Germany’s foreign-nationals give more than they take, says report

Immigrants contributed €22 billion more to the German welfare system in 2012 than they received in support

Construction site for a refugee centre  in Berlin: A new survey indicates that non-nationals living in Germany are  net contributors  to the country’s welfare system. Photograph: Hannibal Hanschke/Reuters

Construction site for a refugee centre in Berlin: A new survey indicates that non-nationals living in Germany are net contributors to the country’s welfare system.

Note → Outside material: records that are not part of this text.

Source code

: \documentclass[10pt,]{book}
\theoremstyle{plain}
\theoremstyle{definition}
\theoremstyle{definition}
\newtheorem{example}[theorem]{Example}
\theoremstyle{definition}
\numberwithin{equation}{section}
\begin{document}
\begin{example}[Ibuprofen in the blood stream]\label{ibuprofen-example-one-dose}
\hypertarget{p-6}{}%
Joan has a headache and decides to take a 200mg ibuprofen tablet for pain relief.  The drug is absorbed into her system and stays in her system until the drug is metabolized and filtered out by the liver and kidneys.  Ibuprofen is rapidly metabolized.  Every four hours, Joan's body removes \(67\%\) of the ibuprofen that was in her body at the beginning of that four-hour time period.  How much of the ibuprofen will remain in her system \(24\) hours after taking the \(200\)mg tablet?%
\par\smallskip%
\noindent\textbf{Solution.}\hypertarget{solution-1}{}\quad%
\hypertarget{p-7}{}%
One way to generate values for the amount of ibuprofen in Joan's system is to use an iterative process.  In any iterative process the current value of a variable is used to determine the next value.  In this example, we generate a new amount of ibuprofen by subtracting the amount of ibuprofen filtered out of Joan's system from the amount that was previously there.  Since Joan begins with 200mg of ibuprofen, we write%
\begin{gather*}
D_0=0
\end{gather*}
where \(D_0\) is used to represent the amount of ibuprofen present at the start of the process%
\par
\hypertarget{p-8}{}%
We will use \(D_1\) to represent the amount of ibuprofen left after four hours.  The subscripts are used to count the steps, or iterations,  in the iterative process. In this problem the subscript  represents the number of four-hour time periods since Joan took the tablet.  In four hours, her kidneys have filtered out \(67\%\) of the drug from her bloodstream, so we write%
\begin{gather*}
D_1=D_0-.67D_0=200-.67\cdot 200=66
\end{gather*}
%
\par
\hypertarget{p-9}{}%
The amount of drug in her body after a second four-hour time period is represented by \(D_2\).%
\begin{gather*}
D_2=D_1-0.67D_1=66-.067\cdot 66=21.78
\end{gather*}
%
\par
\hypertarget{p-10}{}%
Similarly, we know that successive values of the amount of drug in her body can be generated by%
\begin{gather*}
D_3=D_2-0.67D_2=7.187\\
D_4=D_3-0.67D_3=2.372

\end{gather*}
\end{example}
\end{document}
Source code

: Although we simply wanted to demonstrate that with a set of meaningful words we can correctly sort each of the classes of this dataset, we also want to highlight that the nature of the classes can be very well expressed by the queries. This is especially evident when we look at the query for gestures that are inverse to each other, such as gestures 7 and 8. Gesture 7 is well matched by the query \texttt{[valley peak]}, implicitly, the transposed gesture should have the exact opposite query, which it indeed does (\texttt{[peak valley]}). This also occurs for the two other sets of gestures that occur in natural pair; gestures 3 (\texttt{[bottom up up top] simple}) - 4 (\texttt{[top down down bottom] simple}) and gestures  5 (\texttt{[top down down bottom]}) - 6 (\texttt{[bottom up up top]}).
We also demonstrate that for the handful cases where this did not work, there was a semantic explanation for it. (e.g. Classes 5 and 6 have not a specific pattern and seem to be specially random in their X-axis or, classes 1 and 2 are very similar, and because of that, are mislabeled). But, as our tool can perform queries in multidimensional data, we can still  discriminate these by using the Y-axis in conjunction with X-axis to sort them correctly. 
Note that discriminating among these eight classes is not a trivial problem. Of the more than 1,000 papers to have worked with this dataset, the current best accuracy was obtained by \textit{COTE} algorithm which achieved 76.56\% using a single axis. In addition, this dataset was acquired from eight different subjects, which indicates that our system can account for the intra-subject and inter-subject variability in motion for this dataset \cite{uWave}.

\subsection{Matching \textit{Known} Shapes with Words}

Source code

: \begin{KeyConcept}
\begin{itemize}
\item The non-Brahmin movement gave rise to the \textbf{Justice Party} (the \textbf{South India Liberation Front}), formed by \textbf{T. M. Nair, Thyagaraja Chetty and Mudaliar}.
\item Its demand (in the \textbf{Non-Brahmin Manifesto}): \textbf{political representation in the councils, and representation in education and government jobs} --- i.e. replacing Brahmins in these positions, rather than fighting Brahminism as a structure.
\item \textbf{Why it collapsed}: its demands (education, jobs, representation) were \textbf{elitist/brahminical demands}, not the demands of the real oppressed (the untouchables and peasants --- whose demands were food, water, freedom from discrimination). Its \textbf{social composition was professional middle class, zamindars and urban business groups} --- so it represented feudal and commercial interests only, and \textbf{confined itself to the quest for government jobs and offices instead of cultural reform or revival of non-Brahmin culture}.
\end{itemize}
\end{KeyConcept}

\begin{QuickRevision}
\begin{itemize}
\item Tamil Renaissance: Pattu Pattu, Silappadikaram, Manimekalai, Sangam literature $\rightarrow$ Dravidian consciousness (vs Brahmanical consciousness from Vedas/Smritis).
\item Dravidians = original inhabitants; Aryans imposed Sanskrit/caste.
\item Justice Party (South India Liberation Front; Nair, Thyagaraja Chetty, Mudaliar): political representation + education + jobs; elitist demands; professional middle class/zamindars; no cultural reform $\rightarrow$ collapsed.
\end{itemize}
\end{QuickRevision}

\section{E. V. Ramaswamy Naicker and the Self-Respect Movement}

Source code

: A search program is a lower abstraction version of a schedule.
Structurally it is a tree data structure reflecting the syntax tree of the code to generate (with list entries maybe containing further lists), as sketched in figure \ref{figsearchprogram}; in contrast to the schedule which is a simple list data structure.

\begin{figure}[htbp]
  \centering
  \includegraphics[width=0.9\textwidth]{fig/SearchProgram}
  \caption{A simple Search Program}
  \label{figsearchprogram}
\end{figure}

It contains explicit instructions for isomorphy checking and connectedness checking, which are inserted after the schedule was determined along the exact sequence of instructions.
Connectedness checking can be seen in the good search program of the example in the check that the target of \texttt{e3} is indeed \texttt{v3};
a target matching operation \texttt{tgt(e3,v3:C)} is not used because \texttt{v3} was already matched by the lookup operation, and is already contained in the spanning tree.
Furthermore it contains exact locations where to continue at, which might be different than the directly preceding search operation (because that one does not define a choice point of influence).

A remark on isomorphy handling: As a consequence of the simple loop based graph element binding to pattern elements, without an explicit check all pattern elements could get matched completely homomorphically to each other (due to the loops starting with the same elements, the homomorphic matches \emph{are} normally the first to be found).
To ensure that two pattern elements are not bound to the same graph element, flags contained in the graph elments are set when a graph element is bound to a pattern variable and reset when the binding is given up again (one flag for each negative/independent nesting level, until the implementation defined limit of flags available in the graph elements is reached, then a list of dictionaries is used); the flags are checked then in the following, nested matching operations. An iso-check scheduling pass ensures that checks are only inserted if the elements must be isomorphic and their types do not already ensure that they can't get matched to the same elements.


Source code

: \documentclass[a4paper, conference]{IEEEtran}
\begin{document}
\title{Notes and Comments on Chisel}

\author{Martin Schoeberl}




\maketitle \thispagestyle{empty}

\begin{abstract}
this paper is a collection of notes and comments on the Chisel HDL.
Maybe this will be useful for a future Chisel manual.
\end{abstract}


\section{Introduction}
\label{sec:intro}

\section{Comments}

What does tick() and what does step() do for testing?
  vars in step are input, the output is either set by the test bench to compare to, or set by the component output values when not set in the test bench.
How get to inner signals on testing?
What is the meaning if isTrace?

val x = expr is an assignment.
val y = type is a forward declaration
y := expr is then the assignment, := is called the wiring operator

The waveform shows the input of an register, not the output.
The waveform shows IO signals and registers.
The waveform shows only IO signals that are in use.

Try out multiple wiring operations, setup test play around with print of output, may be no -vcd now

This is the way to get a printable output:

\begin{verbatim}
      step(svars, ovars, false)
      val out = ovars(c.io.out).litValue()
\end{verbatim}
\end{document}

Photograph: Hannibal Hanschke/Reuters

 

Foreign-nationals living in Germany are a boost, not a burden, to the country’s welfare system, according to a new survey.

The 6.6 million people living here without a German passport contributed €22 billion more to the welfare system in 2012 (€3,300 per capita) than they received in support.

The Bertelsmann Foundation study, conducted by the The Centre for European Economic Research (ZEW), turns on its head a 2012 survey, in which two-thirds of German nationals saw migrants as a burden on their welfare state.

Given that the survey was based on 2012 data, the contribution of non-Germans today is likely to be even more significant after inward migration reached a 20-year high of 1.23 million last year.

The past decade has seen a 50 per cent spike in foreign-national contributions to Germany’s welfare system.

“The foreigners who live in Germany aren’t a burden for the German social welfare state; quite the contrary,” said Dr Holger Bonin, author of the study. “Germany has been a winner of immigration, and the chances are high that it will continue to benefit from it in future.”

Migrant magnet

A year ago, ahead of free movement in the EU for Bulgarians and Romanians, Bavaria’s state premier called for a clampdown on welfare fraud by EU migrants.

Earlier this month the European Court of Justice ruled, in the case of a jobless Romanian woman denied welfare in Leipzig, that Germany was not obliged to pay benefits to a foreign-national who had not paid into the system.

The ZEW/Bertelsmann survey suggests that, despite many disadvantages migrants experience in the German labour market, they are net contributors to Europe’s largest economy.

The report conceded that many migrants have lower qualifications and earning potential, but said this was evened out by their above average number of children.

As a result, just one in every seven foreign-nationals in Germany belongs to older age cohorts that are welfare net recipients, compared with one in five German nationals.

Foreign-nationals in Germany draw down a higher level of welfare benefits, the study forecast, but this was evened out by significantly lower pension entitlements.

Germany’s rapidly ageing population, the report said, means the importance of immigrants to the German economy will only rise in the coming years.